I am a professional woman who had a friend growing up I will call “Mithu.” Mithu was a good friend when we were children. We were neighbors and classfellows. We played together all the time, but she did not have a stable home life so my Didi insisted we play at our home. We are adults now and I have completed my education. I have a stable life and I am recently married. Mithu and I still connect through e-mail and we see each other occasionally. The problem is that Mithu uses drugs. She recently contacted me and said she wanted to get away from her bad environment and make a clean start. I said wonderful, she could come and stay with me and get away from such wrong influences. But when she came, she was behaving like a wild woman. She even used drug in my home. I do not know what to do. It seems her environment is not her problem, her drug addiction is her problem. I do not want to make her leave to the streets, but I do not want drugs in my home. I spoke with her and she said “Of course, I will not do it again.” but by night she had forgotten and was using again. She is drinking and drugging and making a mess of my home. My home is not peaceful. I have no privacy with my husband because she is sleeping on the couch and now a “friend” is visiting her at night. I think he is bringing her drugs. I want to help my friend, but I do not want this in my home. What shall I do?
Your devoted reader,
Lost and Tired
Dear Beti (I will not call you lost, though you may be tired),
Hai, what a mess Mithu has brought to your home. Aunty is proud of you for wanting to help her, but beti, I think her problems are more than you can handle. This is what rehabilitation facilities are for. They have trained staff and doctors and therapists to help her. Are you any of these things? If not, then you are not the proper place for her and you cannot give her the help she needs. Further, if the police follow this drug seller to your home, can you tell them you did not know there were illegal substances in your home?
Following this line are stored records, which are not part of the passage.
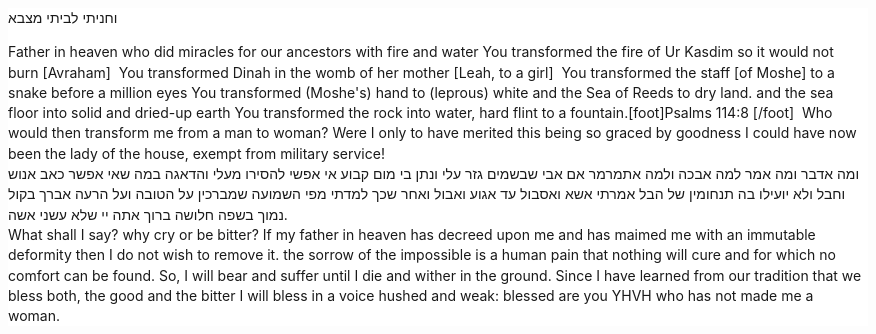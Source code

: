 וחניתי לביתי מצבא 
</span></div></td>
 
<td style="vertical-align:top;" width="53%">
<div class="english">
Father in heaven  
who did miracles for our ancestors with fire and water 
You transformed the fire of Ur Kasdim so it would not burn [Avraham]&nbsp;
You transformed Dinah in the womb of her mother [Leah, to a girl]&nbsp;
You transformed the staff [of Moshe] to a snake before a million eyes 
You transformed (Moshe's) hand to (leprous) white 
and the Sea of Reeds to dry land. 
and the sea floor into solid and dried-up earth
You transformed the rock into water,
hard flint to a fountain.[foot]Psalms 114:8 [/foot]&nbsp;
Who would then transform me from a man to woman? 
Were I only to have merited this being so graced by goodness 
I could have now been the lady of the house, 
exempt from military service!
</div></td></tr>


<tr><td style="vertical-align:top;" width="46%">
<div class="liturgy"><span lang="he">
ומה אדבר ומה אמר 
למה אבכה ולמה אתמרמר 
אם אבי שבשמים גזר עלי 
ונתן בי מום קבוע 
אי אפשי להסירו מעלי 
והדאגה במה שאי אפשר כאב אנוש וחבל 
ולא יועילו בה תנחומין של הבל 
אמרתי אשא ואסבול עד אגוע ואבול 
ואחר שכך למדתי מפי השמועה 
שמברכין על הטובה ועל הרעה 
אברך בקול נמוך בשפה חלושה 
ברוך אתה יי שלא עשני אשה.
</span></div></td>
 
<td style="vertical-align:top;" width="53%">
<div class="english">
What shall I say? 
why cry or be bitter? 
If my father in heaven has decreed upon me 
and has maimed me with an immutable deformity 
then I do not wish to remove it. 
the sorrow of the impossible is a human pain that nothing will cure 
and for which no comfort can be found. 
So, I will bear and suffer until I die and wither in the ground. 
Since I have learned from our tradition 
that we bless both, the good and the bitter 
I will bless in a voice hushed and weak: 
blessed are you YHVH who has not made me a woman. 
</div></td></tr>
</tbody></table>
Nehi? Then you are an accomplice to a crime. Perhaps even more, because the home is yours. No beti. This is not right. There is only so much you can do, and it is not enough to truly help her. It is not easy, but you must tell her that this situation makes you uncomfortable and she must be gone in one day or two days time. Do not give more time than this for she is putting your life in jeopardy. Bringing a drug dealer to your home? You cannot know that you are safe. She might ask for time, she might ask for help, but since you have no knowledge of how to help her, you would only be prolonging the inevitable. She is not stopping the drugs. Do you want this to last two days or two years? The outcome will still be that she must leave, but how much of your life will she ruin before she goes? This is the only piece you can control. You can encourage her to go to a rehabilitation facility, but you cannot save her.